_ASSIGNMENT_.
In the records that follow, find each line containing "tokens" and copy it.

--- MATERIALS PROVIDED Enclosed Below ---

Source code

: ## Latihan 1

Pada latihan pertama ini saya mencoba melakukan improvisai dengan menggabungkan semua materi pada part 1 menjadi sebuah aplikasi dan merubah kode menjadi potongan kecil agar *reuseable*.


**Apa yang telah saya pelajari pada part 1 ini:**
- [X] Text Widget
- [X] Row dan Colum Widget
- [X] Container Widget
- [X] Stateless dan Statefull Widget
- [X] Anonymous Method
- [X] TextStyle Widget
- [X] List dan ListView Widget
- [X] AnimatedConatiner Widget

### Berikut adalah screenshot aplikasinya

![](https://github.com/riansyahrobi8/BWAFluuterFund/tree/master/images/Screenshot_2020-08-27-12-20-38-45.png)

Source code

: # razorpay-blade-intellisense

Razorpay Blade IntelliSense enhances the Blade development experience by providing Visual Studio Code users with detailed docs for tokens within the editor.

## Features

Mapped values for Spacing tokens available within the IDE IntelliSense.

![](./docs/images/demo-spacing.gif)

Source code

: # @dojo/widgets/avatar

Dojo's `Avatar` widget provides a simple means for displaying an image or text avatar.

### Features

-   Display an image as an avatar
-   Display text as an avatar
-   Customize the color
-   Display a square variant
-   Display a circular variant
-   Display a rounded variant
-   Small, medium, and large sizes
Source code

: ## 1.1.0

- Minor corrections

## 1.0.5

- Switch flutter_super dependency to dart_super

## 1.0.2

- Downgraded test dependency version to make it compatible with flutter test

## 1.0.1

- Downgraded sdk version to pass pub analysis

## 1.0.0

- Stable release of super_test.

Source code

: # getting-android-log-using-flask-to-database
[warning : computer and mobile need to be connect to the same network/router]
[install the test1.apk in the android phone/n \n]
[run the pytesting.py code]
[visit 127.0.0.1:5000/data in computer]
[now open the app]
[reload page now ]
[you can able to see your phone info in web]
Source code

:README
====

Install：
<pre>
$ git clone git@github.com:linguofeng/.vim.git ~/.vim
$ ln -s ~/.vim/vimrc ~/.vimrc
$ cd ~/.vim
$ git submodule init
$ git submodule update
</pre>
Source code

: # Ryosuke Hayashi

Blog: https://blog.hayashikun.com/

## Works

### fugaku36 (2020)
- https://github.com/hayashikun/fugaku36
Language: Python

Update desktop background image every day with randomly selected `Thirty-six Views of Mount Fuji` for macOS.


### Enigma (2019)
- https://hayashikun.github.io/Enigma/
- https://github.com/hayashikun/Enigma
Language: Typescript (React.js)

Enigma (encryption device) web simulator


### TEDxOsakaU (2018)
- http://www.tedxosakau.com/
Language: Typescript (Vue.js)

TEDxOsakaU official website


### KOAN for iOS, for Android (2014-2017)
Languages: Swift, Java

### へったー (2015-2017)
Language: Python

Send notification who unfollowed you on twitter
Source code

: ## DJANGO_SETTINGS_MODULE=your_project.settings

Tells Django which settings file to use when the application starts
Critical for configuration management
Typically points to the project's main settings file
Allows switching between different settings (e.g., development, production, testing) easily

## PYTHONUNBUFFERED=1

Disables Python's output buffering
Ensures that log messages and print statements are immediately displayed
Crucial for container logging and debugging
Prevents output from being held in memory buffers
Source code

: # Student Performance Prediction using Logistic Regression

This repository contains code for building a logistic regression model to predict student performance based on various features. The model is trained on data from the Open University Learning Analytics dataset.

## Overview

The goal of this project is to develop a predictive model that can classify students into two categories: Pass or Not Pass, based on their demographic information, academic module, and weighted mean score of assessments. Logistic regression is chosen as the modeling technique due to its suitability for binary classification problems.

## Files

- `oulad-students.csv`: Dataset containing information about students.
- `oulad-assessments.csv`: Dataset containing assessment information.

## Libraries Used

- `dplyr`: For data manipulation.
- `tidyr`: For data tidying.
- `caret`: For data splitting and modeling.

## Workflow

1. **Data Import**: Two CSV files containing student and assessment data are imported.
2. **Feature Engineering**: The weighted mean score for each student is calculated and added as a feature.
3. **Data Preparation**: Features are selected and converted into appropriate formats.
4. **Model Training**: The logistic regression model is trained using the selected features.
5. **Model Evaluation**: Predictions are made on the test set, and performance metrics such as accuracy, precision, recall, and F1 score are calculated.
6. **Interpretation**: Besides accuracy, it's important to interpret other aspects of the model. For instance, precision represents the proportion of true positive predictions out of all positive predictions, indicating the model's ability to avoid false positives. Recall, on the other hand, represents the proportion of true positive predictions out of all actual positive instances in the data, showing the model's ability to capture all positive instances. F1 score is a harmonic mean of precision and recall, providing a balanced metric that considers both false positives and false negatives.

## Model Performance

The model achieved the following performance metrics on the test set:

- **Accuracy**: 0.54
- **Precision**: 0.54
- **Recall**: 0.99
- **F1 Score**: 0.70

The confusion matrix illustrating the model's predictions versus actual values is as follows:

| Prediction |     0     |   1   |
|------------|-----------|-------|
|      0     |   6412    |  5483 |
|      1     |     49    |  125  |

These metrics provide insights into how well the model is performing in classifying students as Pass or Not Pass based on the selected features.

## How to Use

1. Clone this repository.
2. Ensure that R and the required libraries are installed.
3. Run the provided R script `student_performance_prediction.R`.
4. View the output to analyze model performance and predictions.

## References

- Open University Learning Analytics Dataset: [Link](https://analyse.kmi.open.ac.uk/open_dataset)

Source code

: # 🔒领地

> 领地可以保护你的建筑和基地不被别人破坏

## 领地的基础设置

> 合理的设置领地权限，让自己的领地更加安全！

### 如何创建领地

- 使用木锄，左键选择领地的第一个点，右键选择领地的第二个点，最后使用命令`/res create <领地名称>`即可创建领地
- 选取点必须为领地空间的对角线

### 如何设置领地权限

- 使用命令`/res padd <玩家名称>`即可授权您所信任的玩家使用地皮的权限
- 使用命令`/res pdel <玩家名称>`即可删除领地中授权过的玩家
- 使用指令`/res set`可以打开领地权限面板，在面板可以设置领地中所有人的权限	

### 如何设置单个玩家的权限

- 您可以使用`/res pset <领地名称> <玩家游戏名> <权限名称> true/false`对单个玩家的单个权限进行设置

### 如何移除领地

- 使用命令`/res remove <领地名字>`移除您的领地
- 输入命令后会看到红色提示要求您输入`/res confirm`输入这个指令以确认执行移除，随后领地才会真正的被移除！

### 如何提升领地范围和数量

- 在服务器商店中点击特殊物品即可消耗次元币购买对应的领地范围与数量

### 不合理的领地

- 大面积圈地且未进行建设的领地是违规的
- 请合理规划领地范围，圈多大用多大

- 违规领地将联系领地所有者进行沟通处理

--- End of Enclosed MATERIALS PROVIDED ---

_ANSWER TO THE PROBLEM_.
Razorpay Blade IntelliSense enhances the Blade development experience by providing Visual Studio Code users with detailed docs for tokens within the editor.
Mapped values for Spacing tokens available within the IDE IntelliSense.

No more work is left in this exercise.